# Problem to solve:
An exact copy of the entries is required, excluding any pictures.
++++ Recorded data ++++
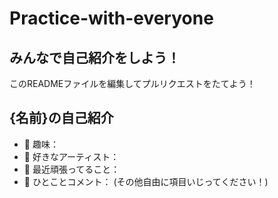 # Practice-with-everyone

## みんなで自己紹介をしよう！
このREADMEファイルを編集してプルリクエストをたてよう！

## {名前}の自己紹介
- 🔭 趣味：
- 🎵 好きなアーティスト：
- 🌱 最近頑張ってること：
- 💬 ひとことコメント：
(その他自由に項目いじってください！)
++++
# Task solution:
 # Practice-with-everyone

## みんなで自己紹介をしよう！
このREADMEファイルを編集してプルリクエストをたてよう！

## {名前}の自己紹介
- 🔭 趣味：
- 🎵 好きなアーティスト：
- 🌱 最近頑張ってること：
- 💬 ひとことコメント：
(その他自由に項目いじってください！)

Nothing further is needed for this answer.